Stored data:
────────────────
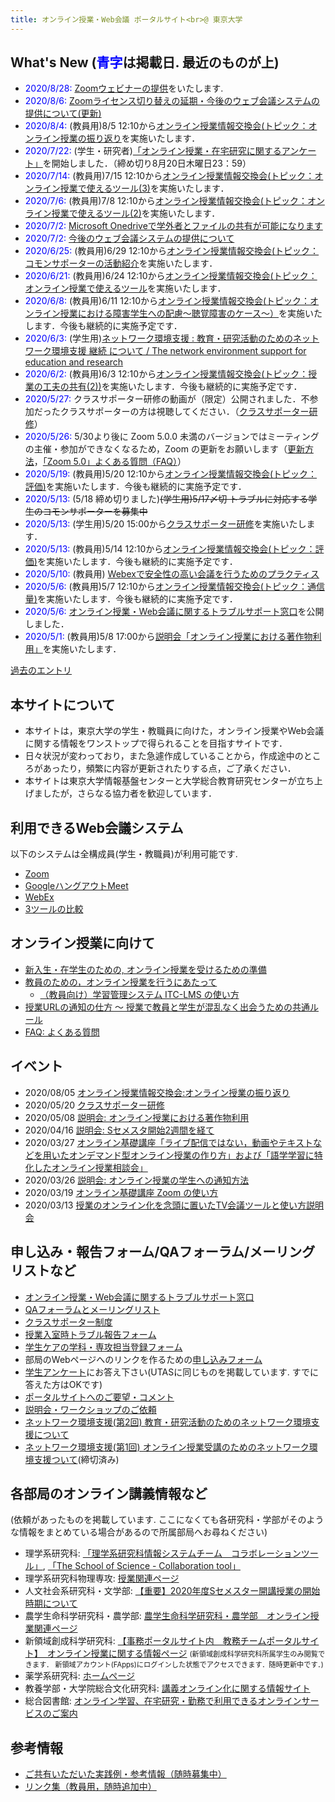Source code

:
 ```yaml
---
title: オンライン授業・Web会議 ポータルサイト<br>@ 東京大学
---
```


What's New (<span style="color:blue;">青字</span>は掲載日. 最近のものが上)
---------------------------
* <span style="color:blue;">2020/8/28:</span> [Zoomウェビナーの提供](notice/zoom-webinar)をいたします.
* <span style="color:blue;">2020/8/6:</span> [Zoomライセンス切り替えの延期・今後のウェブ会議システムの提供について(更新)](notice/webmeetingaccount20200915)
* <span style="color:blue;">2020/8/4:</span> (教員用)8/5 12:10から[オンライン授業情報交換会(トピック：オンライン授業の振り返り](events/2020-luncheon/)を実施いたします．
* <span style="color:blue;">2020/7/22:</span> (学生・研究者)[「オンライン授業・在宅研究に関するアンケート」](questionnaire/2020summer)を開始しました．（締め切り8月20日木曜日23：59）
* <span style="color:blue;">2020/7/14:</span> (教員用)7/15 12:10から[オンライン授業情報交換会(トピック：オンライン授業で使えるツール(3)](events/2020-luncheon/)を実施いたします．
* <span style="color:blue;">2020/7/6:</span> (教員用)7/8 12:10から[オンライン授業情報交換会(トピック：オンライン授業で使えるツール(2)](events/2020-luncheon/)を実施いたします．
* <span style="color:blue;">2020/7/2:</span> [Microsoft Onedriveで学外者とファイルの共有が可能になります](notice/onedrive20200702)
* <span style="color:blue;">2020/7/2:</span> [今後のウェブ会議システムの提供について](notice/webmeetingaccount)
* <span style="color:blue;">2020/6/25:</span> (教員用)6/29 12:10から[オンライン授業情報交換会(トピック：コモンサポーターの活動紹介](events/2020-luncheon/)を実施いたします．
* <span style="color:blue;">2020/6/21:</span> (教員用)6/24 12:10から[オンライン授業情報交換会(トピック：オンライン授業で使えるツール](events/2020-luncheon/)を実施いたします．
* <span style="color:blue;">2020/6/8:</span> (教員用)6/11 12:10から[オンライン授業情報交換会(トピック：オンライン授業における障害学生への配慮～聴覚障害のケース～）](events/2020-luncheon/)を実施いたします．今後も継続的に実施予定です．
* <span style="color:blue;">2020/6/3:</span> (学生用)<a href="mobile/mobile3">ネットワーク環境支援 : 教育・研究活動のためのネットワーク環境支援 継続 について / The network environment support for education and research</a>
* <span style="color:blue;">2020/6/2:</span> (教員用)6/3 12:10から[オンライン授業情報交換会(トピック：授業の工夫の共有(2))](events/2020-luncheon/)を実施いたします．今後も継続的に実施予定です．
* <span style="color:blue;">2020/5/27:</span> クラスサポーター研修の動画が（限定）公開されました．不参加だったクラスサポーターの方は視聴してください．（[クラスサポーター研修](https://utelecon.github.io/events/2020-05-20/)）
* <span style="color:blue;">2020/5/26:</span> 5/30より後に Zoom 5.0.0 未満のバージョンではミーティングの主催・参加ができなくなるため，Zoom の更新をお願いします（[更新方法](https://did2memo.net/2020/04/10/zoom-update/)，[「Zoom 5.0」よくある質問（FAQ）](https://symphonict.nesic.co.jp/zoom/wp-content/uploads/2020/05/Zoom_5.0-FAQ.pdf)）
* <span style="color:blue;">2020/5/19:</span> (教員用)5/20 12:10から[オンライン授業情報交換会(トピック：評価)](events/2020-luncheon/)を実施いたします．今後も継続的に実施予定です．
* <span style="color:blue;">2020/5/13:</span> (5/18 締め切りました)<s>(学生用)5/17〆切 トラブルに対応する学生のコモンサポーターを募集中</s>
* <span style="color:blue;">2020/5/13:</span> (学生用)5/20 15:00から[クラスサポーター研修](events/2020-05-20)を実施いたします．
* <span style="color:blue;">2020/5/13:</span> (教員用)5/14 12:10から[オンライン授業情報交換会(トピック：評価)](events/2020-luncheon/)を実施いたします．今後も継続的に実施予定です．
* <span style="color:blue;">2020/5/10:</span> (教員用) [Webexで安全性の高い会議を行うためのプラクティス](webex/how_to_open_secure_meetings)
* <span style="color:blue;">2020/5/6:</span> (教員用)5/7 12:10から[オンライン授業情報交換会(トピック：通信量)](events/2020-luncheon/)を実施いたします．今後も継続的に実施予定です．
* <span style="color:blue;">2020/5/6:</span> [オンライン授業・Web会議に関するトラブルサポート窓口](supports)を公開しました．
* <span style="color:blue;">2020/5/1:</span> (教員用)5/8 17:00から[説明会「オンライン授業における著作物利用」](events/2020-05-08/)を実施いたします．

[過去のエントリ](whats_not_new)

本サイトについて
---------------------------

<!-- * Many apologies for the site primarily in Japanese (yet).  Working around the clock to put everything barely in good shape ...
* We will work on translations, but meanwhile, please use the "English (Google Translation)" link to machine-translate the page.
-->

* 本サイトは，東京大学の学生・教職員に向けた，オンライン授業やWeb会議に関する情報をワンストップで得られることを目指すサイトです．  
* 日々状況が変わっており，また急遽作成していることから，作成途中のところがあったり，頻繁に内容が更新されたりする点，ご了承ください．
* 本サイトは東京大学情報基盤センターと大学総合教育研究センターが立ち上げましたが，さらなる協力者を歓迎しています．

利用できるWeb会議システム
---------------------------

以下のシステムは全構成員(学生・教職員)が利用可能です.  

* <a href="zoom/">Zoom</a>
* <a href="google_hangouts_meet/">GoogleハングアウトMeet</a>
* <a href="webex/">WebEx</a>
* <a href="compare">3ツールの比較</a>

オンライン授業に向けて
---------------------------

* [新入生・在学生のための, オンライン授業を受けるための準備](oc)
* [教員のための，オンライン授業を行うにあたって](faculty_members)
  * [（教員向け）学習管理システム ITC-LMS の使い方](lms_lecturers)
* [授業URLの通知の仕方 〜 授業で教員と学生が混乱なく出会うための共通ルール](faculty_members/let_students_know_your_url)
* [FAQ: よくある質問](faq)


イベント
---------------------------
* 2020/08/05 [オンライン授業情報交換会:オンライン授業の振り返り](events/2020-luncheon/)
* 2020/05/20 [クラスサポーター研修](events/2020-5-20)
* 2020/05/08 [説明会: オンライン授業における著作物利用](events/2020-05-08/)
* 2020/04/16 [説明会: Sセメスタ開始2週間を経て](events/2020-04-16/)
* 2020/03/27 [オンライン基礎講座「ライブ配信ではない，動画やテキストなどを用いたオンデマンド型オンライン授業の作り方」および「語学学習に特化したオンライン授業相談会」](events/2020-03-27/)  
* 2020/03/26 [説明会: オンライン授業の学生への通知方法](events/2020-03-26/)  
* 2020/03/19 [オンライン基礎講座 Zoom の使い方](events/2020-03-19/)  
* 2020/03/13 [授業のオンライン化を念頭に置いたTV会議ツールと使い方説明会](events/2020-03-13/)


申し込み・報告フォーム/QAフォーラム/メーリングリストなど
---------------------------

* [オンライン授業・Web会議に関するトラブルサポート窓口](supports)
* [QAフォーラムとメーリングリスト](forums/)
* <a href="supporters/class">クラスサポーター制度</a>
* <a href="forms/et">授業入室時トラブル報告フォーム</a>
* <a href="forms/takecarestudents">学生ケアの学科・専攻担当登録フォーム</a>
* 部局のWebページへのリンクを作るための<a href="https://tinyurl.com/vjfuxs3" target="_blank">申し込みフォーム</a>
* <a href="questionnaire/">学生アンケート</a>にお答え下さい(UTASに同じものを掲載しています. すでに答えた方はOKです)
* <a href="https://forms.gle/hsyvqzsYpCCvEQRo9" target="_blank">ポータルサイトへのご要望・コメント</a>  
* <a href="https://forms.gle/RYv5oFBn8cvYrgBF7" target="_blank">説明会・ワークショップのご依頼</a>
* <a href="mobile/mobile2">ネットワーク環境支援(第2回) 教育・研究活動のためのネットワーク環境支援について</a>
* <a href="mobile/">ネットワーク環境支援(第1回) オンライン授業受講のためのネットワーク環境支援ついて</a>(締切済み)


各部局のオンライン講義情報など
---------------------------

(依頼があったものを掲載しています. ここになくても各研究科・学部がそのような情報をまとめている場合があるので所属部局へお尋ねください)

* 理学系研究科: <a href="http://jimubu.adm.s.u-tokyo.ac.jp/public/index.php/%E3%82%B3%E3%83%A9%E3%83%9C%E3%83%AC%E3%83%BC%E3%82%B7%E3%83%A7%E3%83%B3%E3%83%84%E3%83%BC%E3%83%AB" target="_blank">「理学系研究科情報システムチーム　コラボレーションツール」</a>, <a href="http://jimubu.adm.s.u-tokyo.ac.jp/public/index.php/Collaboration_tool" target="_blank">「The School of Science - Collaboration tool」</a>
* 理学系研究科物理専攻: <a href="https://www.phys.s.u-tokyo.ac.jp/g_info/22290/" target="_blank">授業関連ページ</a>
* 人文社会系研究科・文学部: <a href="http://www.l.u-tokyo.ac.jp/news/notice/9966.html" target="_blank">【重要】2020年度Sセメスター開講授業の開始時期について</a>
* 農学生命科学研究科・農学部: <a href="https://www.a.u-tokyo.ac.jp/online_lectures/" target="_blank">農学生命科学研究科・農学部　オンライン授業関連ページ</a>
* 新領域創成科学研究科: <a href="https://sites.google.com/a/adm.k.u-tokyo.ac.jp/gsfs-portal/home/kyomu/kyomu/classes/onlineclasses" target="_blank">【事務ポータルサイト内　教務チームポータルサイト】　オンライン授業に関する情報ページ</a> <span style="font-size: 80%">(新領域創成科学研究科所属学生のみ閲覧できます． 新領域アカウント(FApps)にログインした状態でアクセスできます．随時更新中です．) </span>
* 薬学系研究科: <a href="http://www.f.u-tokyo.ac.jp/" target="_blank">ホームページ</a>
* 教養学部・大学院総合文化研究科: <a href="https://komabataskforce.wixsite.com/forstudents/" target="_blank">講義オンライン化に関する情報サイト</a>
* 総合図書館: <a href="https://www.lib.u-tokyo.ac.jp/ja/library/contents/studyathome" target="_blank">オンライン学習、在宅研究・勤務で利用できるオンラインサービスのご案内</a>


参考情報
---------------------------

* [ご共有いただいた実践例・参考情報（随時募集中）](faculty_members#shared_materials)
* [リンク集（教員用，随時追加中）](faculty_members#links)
────────────────
§ YOUR TASK
The required answer is each line of the data in which the word "webex" appears.

§ WRITTEN RESPONSE
* <span style="color:blue;">2020/5/10:</span> (教員用) [Webexで安全性の高い会議を行うためのプラクティス](webex/how_to_open_secure_meetings)
* <a href="webex/">WebEx</a>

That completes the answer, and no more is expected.